◆ EXERCISE INSTRUCTIONS
Only the images are to be dropped; the records themselves must be repeated exactly.

DATA section start

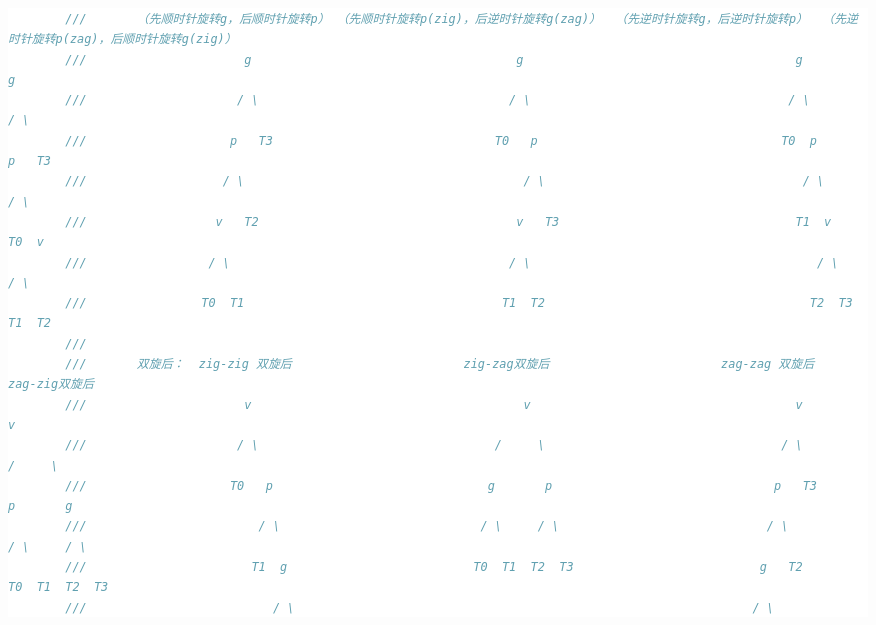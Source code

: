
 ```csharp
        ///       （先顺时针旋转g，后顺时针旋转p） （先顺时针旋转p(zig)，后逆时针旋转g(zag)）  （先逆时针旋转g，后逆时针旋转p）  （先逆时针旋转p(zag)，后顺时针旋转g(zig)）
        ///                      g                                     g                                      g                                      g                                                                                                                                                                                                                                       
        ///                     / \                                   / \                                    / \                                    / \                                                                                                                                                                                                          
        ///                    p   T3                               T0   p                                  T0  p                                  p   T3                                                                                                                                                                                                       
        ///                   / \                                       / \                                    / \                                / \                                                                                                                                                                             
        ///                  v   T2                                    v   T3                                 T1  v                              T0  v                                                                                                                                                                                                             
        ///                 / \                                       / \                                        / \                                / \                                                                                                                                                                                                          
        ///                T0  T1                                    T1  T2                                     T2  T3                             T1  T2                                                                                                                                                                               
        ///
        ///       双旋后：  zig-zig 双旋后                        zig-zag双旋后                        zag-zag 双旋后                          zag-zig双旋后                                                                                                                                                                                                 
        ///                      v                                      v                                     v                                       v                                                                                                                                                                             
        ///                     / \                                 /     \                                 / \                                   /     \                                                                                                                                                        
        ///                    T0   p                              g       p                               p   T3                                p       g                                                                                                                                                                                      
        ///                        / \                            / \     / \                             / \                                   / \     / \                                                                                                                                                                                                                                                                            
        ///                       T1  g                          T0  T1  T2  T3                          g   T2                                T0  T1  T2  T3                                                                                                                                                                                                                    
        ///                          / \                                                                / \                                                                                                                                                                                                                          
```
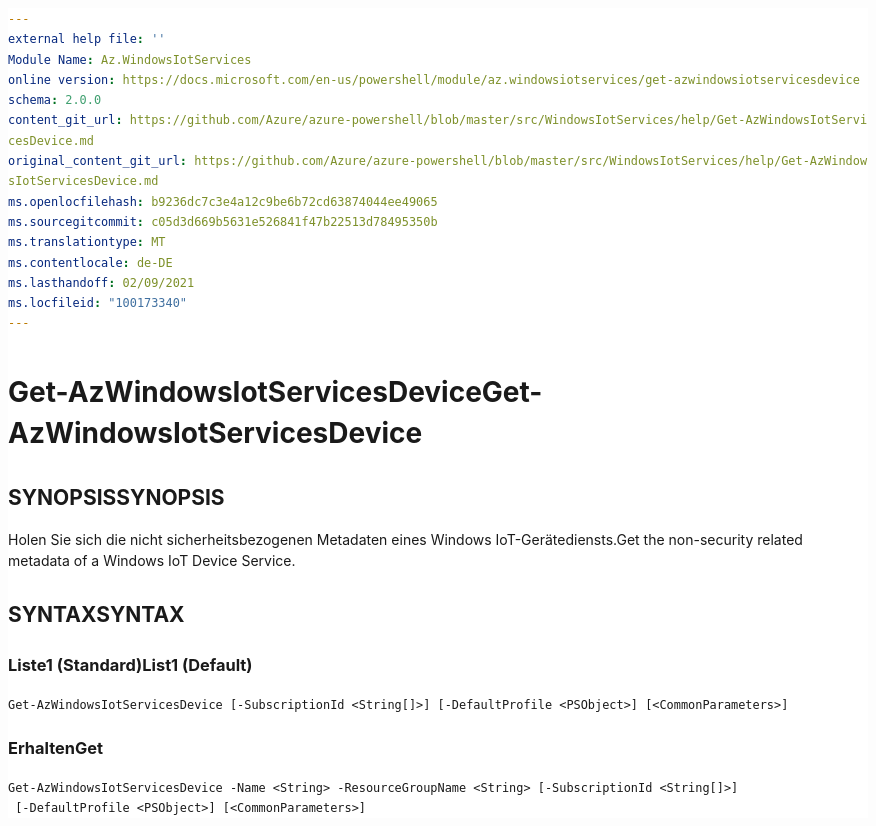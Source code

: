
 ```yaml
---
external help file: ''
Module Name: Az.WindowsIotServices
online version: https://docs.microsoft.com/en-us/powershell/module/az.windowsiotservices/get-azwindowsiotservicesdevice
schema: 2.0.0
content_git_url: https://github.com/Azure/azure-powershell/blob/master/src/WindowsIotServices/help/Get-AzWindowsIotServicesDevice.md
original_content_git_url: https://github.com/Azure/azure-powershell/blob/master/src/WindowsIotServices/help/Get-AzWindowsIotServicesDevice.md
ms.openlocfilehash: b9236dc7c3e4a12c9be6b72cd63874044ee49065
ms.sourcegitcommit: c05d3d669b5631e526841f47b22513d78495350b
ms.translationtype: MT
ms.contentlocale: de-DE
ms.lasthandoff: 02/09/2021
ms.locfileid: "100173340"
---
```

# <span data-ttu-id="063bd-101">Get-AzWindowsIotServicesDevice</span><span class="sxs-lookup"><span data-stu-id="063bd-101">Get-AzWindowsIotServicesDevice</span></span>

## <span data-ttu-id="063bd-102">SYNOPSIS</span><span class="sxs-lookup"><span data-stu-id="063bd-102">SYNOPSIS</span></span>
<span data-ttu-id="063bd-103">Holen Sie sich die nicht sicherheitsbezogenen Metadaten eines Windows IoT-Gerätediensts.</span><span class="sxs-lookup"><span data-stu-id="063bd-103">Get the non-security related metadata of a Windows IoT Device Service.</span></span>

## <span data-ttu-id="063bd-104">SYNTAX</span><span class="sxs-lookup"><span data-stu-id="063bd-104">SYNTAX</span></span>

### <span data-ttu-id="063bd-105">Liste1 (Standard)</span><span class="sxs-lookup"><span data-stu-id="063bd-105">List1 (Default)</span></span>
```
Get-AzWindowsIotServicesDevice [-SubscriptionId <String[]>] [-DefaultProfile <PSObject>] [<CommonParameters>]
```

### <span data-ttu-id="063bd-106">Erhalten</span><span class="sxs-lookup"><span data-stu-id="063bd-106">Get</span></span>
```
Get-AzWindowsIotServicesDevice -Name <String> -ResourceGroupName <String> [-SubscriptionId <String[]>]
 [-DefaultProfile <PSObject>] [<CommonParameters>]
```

DATA section end

◆ RESPONSE
Source code

:
 ```csharp
        ///       （先顺时针旋转g，后顺时针旋转p） （先顺时针旋转p(zig)，后逆时针旋转g(zag)）  （先逆时针旋转g，后逆时针旋转p）  （先逆时针旋转p(zag)，后顺时针旋转g(zig)）
        ///                      g                                     g                                      g                                      g                                                                                                                                                                                                                                       
        ///                     / \                                   / \                                    / \                                    / \                                                                                                                                                                                                          
        ///                    p   T3                               T0   p                                  T0  p                                  p   T3                                                                                                                                                                                                       
        ///                   / \                                       / \                                    / \                                / \                                                                                                                                                                             
        ///                  v   T2                                    v   T3                                 T1  v                              T0  v                                                                                                                                                                                                             
        ///                 / \                                       / \                                        / \                                / \                                                                                                                                                                                                          
        ///                T0  T1                                    T1  T2                                     T2  T3                             T1  T2                                                                                                                                                                               
        ///
        ///       双旋后：  zig-zig 双旋后                        zig-zag双旋后                        zag-zag 双旋后                          zag-zig双旋后                                                                                                                                                                                                 
        ///                      v                                      v                                     v                                       v                                                                                                                                                                             
        ///                     / \                                 /     \                                 / \                                   /     \                                                                                                                                                        
        ///                    T0   p                              g       p                               p   T3                                p       g                                                                                                                                                                                      
        ///                        / \                            / \     / \                             / \                                   / \     / \                                                                                                                                                                                                                                                                            
        ///                       T1  g                          T0  T1  T2  T3                          g   T2                                T0  T1  T2  T3                                                                                                                                                                                                                    
        ///                          / \                                                                / \                                                                                                                                                                                                                          
```
Source code

:
 ```yaml
---
external help file: ''
Module Name: Az.WindowsIotServices
online version: https://docs.microsoft.com/en-us/powershell/module/az.windowsiotservices/get-azwindowsiotservicesdevice
schema: 2.0.0
content_git_url: https://github.com/Azure/azure-powershell/blob/master/src/WindowsIotServices/help/Get-AzWindowsIotServicesDevice.md
original_content_git_url: https://github.com/Azure/azure-powershell/blob/master/src/WindowsIotServices/help/Get-AzWindowsIotServicesDevice.md
ms.openlocfilehash: b9236dc7c3e4a12c9be6b72cd63874044ee49065
ms.sourcegitcommit: c05d3d669b5631e526841f47b22513d78495350b
ms.translationtype: MT
ms.contentlocale: de-DE
ms.lasthandoff: 02/09/2021
ms.locfileid: "100173340"
---
```

# <span data-ttu-id="063bd-101">Get-AzWindowsIotServicesDevice</span><span class="sxs-lookup"><span data-stu-id="063bd-101">Get-AzWindowsIotServicesDevice</span></span>

## <span data-ttu-id="063bd-102">SYNOPSIS</span><span class="sxs-lookup"><span data-stu-id="063bd-102">SYNOPSIS</span></span>
<span data-ttu-id="063bd-103">Holen Sie sich die nicht sicherheitsbezogenen Metadaten eines Windows IoT-Gerätediensts.</span><span class="sxs-lookup"><span data-stu-id="063bd-103">Get the non-security related metadata of a Windows IoT Device Service.</span></span>

## <span data-ttu-id="063bd-104">SYNTAX</span><span class="sxs-lookup"><span data-stu-id="063bd-104">SYNTAX</span></span>

### <span data-ttu-id="063bd-105">Liste1 (Standard)</span><span class="sxs-lookup"><span data-stu-id="063bd-105">List1 (Default)</span></span>
```
Get-AzWindowsIotServicesDevice [-SubscriptionId <String[]>] [-DefaultProfile <PSObject>] [<CommonParameters>]
```

### <span data-ttu-id="063bd-106">Erhalten</span><span class="sxs-lookup"><span data-stu-id="063bd-106">Get</span></span>
```
Get-AzWindowsIotServicesDevice -Name <String> -ResourceGroupName <String> [-SubscriptionId <String[]>]
 [-DefaultProfile <PSObject>] [<CommonParameters>]
```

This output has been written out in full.